### PROBLEM STATEMENT:
Return each line, exactly as given, from the one containing "- The metric" through the end of the entries below, and skip the rest.

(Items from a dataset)
┏━━

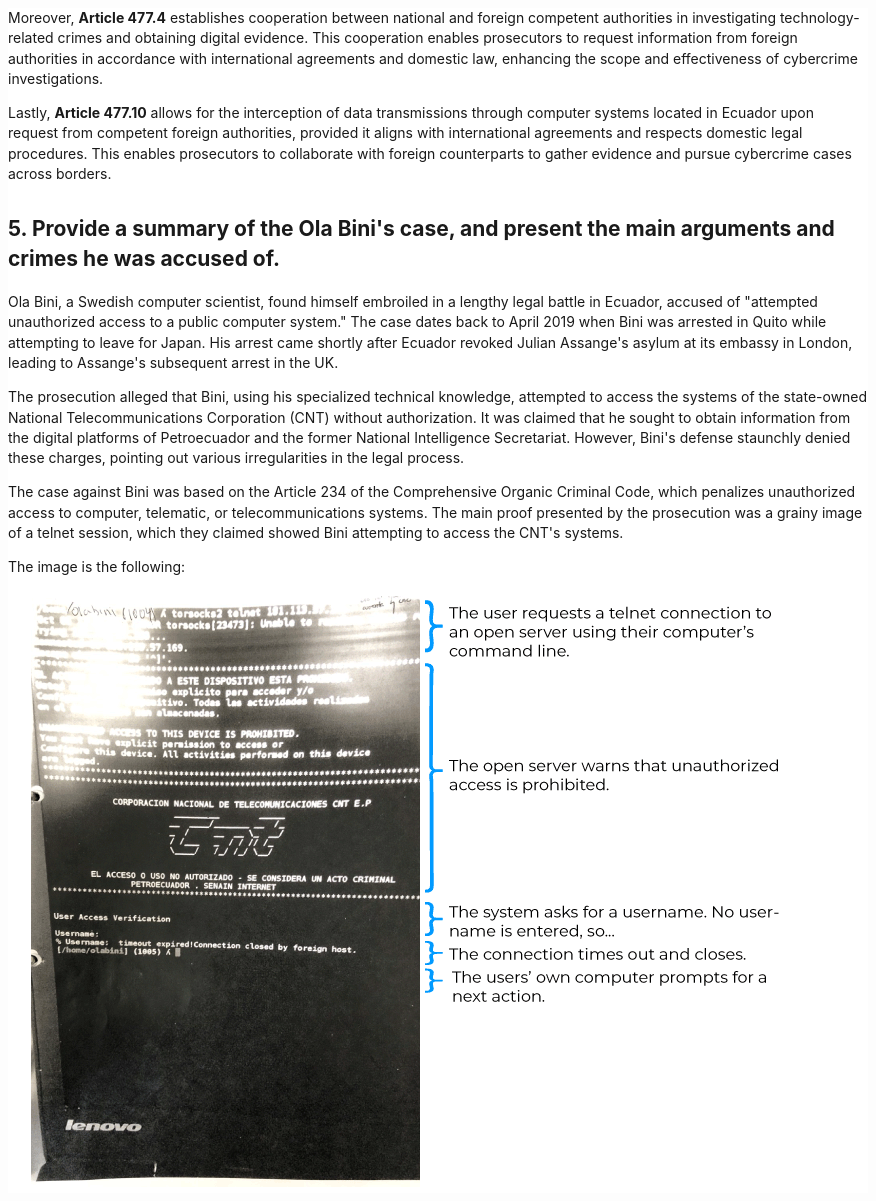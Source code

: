 Moreover, **Article 477.4** establishes cooperation between national and foreign competent authorities in investigating technology-related crimes and obtaining digital evidence. This cooperation enables prosecutors to request information from foreign authorities in accordance with international agreements and domestic law, enhancing the scope and effectiveness of cybercrime investigations.

Lastly, **Article 477.10** allows for the interception of data transmissions through computer systems located in Ecuador upon request from competent foreign authorities, provided it aligns with international agreements and respects domestic legal procedures. This enables prosecutors to collaborate with foreign counterparts to gather evidence and pursue cybercrime cases across borders.


## 5.	Provide a summary of the Ola Bini's case, and present the main arguments and crimes he was accused of.

Ola Bini, a Swedish computer scientist, found himself embroiled in a lengthy legal battle in Ecuador, accused of "attempted unauthorized access to a public computer system." The case dates back to April 2019 when Bini was arrested in Quito while attempting to leave for Japan. His arrest came shortly after Ecuador revoked Julian Assange's asylum at its embassy in London, leading to Assange's subsequent arrest in the UK.

The prosecution alleged that Bini, using his specialized technical knowledge, attempted to access the systems of the state-owned National Telecommunications Corporation (CNT) without authorization. It was claimed that he sought to obtain information from the digital platforms of Petroecuador and the former National Intelligence Secretariat. However, Bini's defense staunchly denied these charges, pointing out various irregularities in the legal process.

The case against Bini was based on the Article 234 of the Comprehensive Organic Criminal Code, which penalizes unauthorized access to computer, telematic, or telecommunications systems. The main proof presented by the prosecution was a grainy image of a telnet session, which they claimed showed Bini attempting to access the CNT's systems. 

The image is the following: ![shot](images/ola-bini-command-line-1.png)

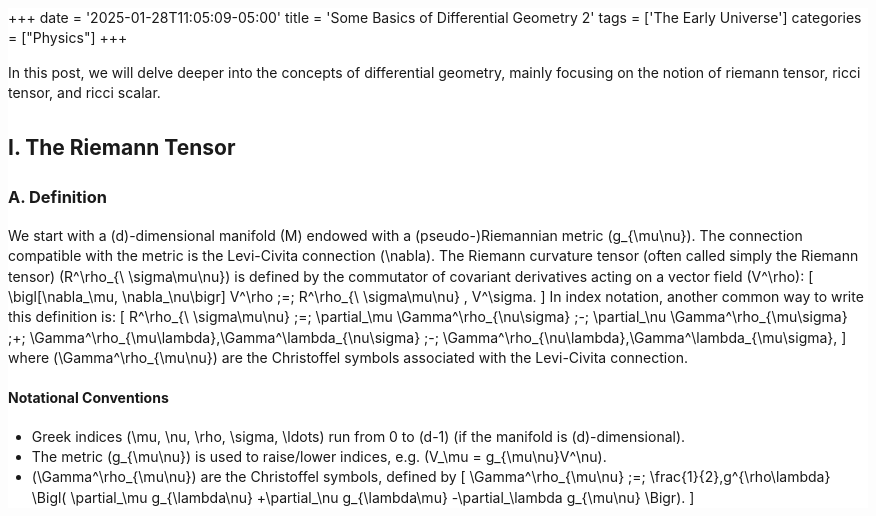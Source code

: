 +++
date = '2025-01-28T11:05:09-05:00'
title = 'Some Basics of Differential Geometry 2'
tags = ['The Early Universe']
categories = ["Physics"]
+++

In this post, we will delve deeper into the concepts of differential geometry, mainly focusing on the notion of riemann tensor, ricci tensor, and ricci scalar.

## I. The Riemann Tensor

### A. Definition

We start with a \(d\)-dimensional manifold \(M\) endowed with a (pseudo-)Riemannian metric \(g_{\mu\nu}\). The connection compatible with the metric is the Levi-Civita connection \(\nabla\). The Riemann curvature tensor (often called simply the Riemann tensor) \(R^\rho_{\ \sigma\mu\nu}\) is defined by the commutator of covariant derivatives acting on a vector field \(V^\rho\):
\[
\bigl[\nabla_\mu, \nabla_\nu\bigr] V^\rho 
\;=\; R^\rho_{\ \sigma\mu\nu} \, V^\sigma.
\]
In index notation, another common way to write this definition is:
\[
R^\rho_{\ \sigma\mu\nu}
\;=\;
\partial_\mu \Gamma^\rho_{\nu\sigma}
\;-\;
\partial_\nu \Gamma^\rho_{\mu\sigma}
\;+\;
\Gamma^\rho_{\mu\lambda}\,\Gamma^\lambda_{\nu\sigma}
\;-\;
\Gamma^\rho_{\nu\lambda}\,\Gamma^\lambda_{\mu\sigma},
\]
where \(\Gamma^\rho_{\mu\nu}\) are the Christoffel symbols associated with the Levi-Civita connection.

#### Notational Conventions

- Greek indices \(\mu, \nu, \rho, \sigma, \ldots\) run from 0 to \(d-1\) (if the manifold is \(d\)-dimensional).
- The metric \(g_{\mu\nu}\) is used to raise/lower indices, e.g. \(V_\mu = g_{\mu\nu}V^\nu\).
- \(\Gamma^\rho_{\mu\nu}\) are the Christoffel symbols, defined by
  \[
    \Gamma^\rho_{\mu\nu} 
    \;=\; 
    \frac{1}{2}\,g^{\rho\lambda}
    \Bigl(
      \partial_\mu g_{\lambda\nu}
      +\partial_\nu g_{\lambda\mu}
      -\partial_\lambda g_{\mu\nu}
    \Bigr).
  \]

┗━━

### OUTPUT:
- The metric \(g_{\mu\nu}\) is used to raise/lower indices, e.g. \(V_\mu = g_{\mu\nu}V^\nu\).
- \(\Gamma^\rho_{\mu\nu}\) are the Christoffel symbols, defined by
  \[
    \Gamma^\rho_{\mu\nu} 
    \;=\; 
    \frac{1}{2}\,g^{\rho\lambda}
    \Bigl(
      \partial_\mu g_{\lambda\nu}
      +\partial_\nu g_{\lambda\mu}
      -\partial_\lambda g_{\mu\nu}
    \Bigr).
  \]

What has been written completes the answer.